By TODD ZAUN and NORIHIKO SHIROUZU
Staff Reporters of THE WALL STREET JOURNAL
TOKYO -- The president of Japan's Bridgestone Corp. indicated he will
ask for the resignation of Masatoshi Ono, the head of the company's
U.S. subsidiary, for his handling of the much-criticized recall of Firestone
tires in the U.S.
Mr. Ono's departure, though not yet official,
would come at a time of deepening crisis for the
U.S. unit, Bridgestone/Firestone Inc., whose
Firestone brand has been a force in the U.S. tire
industry for about a century. Regulators and
congressional investigators are probing Bridgestone/Firestone's
handling of its massive recall of tires, allegedly linked to 101 deaths in
the U.S. and more than 50 deaths overseas.
Bridgestone/Firestone also is caught in a nasty battle with its biggest
U.S. customer, Ford Motor Co., and is under attack in South America as
well, where Firestone officials are being pressed along with their
counterparts from Ford to compensate people who had accidents linked
to tire failures. Many of the tire failures occurred when treads separated
on tires mounted on Ford's popular Explorer sports-utility vehicles.
Bridgestone President Yoichiro Kaizaki last month told The Wall Street
Journal that he was considering changing the top management at
Firestone in the aftermath of the recall of 6.5 million Firestone ATX, ATX
II and Wilderness AT tires. He declined at that time to comment on
which executives might be replaced. But in an interview with Nikkei
Business, a Japanese business magazine, published Friday, he went a
step further by confirming that Mr. Ono, Bridgestone/Firestone's
chairman and chief executive, would leave his post as a step toward
restoring the Firestone brand name.
"To start with, we will renew
Bridgestone/Firestone's top management and the
company's organizational structure," Mr. Kaizaki
told Nikkei Business, referring to how he will
respond to the tire debacle.
A Bridgestone spokesman in Japan didn't dispute
the basic contents of the interview, but said Mr.

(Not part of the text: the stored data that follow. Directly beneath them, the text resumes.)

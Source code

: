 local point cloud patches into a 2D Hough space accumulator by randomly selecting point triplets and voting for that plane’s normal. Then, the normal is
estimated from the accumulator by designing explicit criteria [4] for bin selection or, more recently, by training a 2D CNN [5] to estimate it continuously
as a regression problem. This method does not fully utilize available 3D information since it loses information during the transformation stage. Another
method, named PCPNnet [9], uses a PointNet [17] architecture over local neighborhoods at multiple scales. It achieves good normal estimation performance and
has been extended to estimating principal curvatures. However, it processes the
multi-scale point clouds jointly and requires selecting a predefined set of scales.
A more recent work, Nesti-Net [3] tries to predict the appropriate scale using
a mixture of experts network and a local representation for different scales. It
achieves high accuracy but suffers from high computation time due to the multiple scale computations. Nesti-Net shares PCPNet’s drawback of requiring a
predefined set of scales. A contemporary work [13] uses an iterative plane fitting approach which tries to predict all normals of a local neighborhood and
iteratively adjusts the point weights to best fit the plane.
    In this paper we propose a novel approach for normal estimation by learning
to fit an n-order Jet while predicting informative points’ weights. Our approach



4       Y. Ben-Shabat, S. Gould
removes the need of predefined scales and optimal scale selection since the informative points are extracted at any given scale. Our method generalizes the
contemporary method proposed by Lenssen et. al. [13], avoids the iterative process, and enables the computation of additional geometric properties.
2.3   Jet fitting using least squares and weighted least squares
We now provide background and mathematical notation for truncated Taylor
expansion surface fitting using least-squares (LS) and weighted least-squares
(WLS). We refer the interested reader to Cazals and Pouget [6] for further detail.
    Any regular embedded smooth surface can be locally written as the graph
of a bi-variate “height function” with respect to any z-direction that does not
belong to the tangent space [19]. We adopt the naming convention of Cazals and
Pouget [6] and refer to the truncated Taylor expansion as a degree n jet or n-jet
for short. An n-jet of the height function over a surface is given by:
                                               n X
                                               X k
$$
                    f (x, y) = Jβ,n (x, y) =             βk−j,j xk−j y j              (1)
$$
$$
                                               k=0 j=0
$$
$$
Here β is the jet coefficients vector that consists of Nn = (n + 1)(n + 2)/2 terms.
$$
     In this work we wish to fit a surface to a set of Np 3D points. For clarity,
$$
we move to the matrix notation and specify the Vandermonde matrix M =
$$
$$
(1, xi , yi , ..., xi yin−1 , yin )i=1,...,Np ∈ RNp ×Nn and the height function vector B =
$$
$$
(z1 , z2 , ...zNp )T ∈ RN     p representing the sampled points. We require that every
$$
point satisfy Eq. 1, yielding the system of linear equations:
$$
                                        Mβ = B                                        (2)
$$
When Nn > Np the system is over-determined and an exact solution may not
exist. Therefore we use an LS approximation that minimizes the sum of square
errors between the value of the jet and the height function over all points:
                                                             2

Kaizaki didn't say "directly" that Mr. Ono would be
asked to leave.
"Mr. Kaizaki said he wants to 'decide on a new
person and on Bridgestone/Firestone's personnel
and structure,' " said chief Bridgestone spokesman
Taiji Nishijima. "I can't deny the nuance of his statement," Mr. Nishijima
said, adding, "there has been no decision yet regarding management" at
A Bridgestone/Firestone spokesman said Mr. Ono wasn't available to
comment. Mr. Ono, who also serves as executive vice president of
Bridgestone itself, said at congressional hearings last month that he
accepted personal responsibility for the recall.
Mr. Ono, 63 years old, joined Bridgestone in 1959 as section
manager/electrical engineer only a month after graduating from
Kumamoto University in Japan. He moved to the U.S. unit in 1991. In
1993, he was named the unit's chief executive, succeeding Mr. Kaizaki in
that post, and three years later was named chairman. During his
tenure, the Firestone brand, severely damaged in the wake of an earlier
recall of 14.5 million Firestone tires in 1978, was revitalized with
expanded dealer outlets and a re-entry into Indy car racing.
Based on past practice at the company, it is considered most likely that
the person who succeeds Mr. Ono will come from the parent company in
Japan. However, one former Firestone executive believes the tire
maker's dire situation may prompt the company to try something
radically different, possibly promoting an American manager. The top
U.S. executive currently at the U.S. unit is John Lampe, executive vice
president, who is well-respected in the tire industry.
Another option might be promoting Shuichi Ishibashi, vice president of
marketing for the U.S. unit. Mr. Ishibashi is fluent in English, already
established at the company's U.S. subsidiary and widely credited with
helping expand Firestone's market share in recent years. But some
consider him, at 46 years old, too young for the job.
Mr. Ishibashi didn't respond to a request for comment. A company
spokesman said Mr. Lampe wasn't available to comment.
Firestone said Monday that it produced about 27.5 million Steeltex tires
between 1991 and 2000 at five of the company's manufacturing plants
in the U.S. and Canada. A company spokeswoman said Firestone isn't
sure whether the latest complaints concern tires produced in a particular
location or during a specific timeframe. "NHTSA hasn't given us a copy
of the complaints," said the spokeswoman.
The report of the management shake-up coincided with new signs of
trouble for Bridgestone/Firestone, as U.S. federal regulators said they
are investigating another brand of the company's tires used on Ford
and General Motors Corp. sport-utility vehicles, pickups and vans. The
National Highway Traffic Safety Administration said last week that it had
received 169 complaints involving Firestone Steeltex tires. The
complaints included eight crashes, 12 injuries and two fatalities.
Bridgestone's shares have lost about half their value since just before
the recall was announced two months ago. The stock fell 20 yen to
1,280 yen in Tokyo Monday.
-- Timothy Aeppel in Pittsburgh contributed to this article.